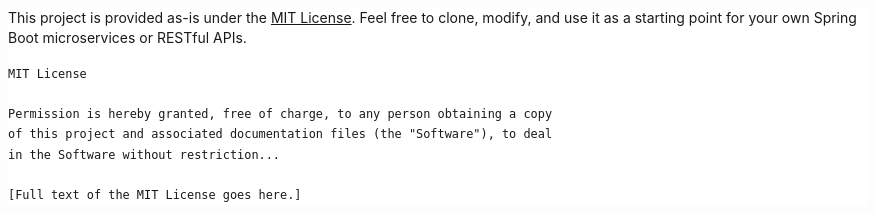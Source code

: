 This project is provided as-is under the [MIT License](LICENSE). Feel free to clone, modify, and use it as a starting point for your own Spring Boot microservices or RESTful APIs.

```text
MIT License

Permission is hereby granted, free of charge, to any person obtaining a copy
of this project and associated documentation files (the "Software"), to deal
in the Software without restriction...

[Full text of the MIT License goes here.]
```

=======

Pull every line containing "License" out of the records.

**Result of the exercise:**
: This project is provided as-is under the [MIT License](LICENSE). Feel free to clone, modify, and use it as a starting point for your own Spring Boot microservices or RESTful APIs.
MIT License
[Full text of the MIT License goes here.]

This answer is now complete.